In my job, I particularly like the operational side of the job and the interactions with all the ship’s departments to achieve our main objective (to correctly lay the cable on the seabed) as efficiently as possible while ensuring the safety of everyone.
On the other hand, I appreciate the usefulness of my job in the ultra-digitized world in which we live, since I contribute to connect countries to each other, to connect islands to continents…even if I am well aware that it remains an industry and that a good part of the data that transit through our cables is destined to multinationals or to the stock exchange.
The offshore sector recruits a lot because it is a sector where there is a lot of turn-over
People stay on average for a short period of time, because the somewhat “cut-up” lifestyle does not suit everyone, or not for a whole lifetime. It is therefore a sector that is constantly recruiting to replace people who leave. In my opinion, the most interesting positions are those of Operations Officer or First Mate, as they supervise all the different departments of the ship.
My background so far? After a general scientific baccalaureate, I did 3 years of preparatory class in physics and chemistry (I repeated my second year to get a school that suited me better). At the end of the preparatory class, I entered ENSTA Bretagne (Ecole Nationale Supérieure de Techniques Avancées Bretagne) an engineering school in Brest/France. After a year of common core, I chose the Hydrography and Oceanography specialization for my two years of Master.
The most difficult thing for me was to make decisions : the decision to repeat my second year of preparatory classes, then the choice of engineering school and finally the choice of specialization. It was complicated because each time I had the impression that I was closing doors, but in reality, I only opened new ones by discovering new fields of activity.
Today, what am I most proud of in my career? I haven’t talked about it yet but between the end of the engineering school and my current job, I went to Amsterdam Island in the TAAF (French Southern and Antarctic Territories) where I lived and worked for a little over a year. I am very proud to have been selected to live this incredible experience.
The format of my work based on 2 months at sea and 2 months at home is a bit complicated: it is indeed difficult to have regular activities, but I am still registered in a rugby club. So, I do the training and the rugby matches when I am on land. Otherwise, I do all sorts of activities by myself: hiking, gardening, reading, baking, etc.
In the maritime sector in general (including fishing, aquaculture, yachting, trade…), the percentage of women is about 20% but the percentage of women on board at sea is less than 10%. I think that it is a rather unknown environment for young girls and traditionally masculine, which leaves little room for women, but there are now more and more young girls in the merchant navy school, for example.

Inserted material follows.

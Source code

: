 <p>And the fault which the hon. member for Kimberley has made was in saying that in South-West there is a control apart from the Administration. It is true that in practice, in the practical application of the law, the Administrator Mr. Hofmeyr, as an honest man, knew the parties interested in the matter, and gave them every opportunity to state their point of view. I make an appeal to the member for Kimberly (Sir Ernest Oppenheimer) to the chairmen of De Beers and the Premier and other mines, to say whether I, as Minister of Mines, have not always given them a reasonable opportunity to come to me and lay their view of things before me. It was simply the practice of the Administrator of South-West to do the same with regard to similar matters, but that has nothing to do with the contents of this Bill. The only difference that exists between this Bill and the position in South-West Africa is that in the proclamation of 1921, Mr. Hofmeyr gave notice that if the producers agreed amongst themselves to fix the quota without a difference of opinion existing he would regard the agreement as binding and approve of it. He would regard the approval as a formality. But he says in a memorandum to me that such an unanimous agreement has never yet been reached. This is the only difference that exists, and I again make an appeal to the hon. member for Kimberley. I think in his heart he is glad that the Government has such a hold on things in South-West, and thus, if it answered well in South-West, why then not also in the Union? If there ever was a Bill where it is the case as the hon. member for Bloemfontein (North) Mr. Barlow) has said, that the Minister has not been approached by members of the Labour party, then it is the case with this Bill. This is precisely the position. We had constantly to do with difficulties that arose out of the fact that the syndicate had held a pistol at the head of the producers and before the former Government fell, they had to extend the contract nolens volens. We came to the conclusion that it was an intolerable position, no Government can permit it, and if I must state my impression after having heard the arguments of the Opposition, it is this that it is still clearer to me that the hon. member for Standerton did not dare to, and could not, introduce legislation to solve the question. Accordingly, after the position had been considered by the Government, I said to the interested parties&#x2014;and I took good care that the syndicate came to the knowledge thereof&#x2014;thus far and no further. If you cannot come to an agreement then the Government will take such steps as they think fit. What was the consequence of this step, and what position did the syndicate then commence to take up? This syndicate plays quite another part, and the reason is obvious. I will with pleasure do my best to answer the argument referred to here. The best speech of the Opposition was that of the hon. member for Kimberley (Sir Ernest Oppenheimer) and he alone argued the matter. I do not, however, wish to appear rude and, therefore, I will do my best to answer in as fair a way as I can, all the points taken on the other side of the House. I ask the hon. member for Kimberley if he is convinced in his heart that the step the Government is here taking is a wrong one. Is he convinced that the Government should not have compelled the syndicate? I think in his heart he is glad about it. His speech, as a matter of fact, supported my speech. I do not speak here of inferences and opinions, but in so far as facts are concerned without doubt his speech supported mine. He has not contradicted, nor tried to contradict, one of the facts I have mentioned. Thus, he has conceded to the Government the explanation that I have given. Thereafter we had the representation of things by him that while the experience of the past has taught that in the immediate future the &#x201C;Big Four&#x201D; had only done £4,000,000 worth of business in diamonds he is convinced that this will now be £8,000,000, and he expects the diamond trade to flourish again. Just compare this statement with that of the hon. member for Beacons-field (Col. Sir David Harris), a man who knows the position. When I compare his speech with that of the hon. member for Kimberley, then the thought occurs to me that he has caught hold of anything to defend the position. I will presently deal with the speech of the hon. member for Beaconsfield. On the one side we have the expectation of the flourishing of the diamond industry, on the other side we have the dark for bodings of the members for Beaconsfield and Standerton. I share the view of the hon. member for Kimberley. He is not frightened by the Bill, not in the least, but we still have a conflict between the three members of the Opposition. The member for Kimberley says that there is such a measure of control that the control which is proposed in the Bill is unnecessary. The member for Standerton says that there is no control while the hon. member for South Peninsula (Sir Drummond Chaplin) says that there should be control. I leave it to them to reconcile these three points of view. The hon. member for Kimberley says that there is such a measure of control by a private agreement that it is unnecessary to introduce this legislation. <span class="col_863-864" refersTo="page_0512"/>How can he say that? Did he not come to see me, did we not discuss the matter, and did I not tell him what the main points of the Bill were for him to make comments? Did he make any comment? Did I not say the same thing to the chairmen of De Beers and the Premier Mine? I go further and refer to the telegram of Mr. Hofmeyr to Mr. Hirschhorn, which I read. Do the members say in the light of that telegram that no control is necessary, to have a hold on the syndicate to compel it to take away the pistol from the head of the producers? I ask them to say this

In addition, maternity is another point explaining the low percentage of women on board long-distance ships. Many women decide not to go on board (or to go on shorter, more coastal voyages) when they want to start a family, while many men continue to sail long-distance while being fathers.
My advice to you girls is :
Follow your desires step by step without worrying about anything else. If you know why you are following a certain path then no one can question that choice.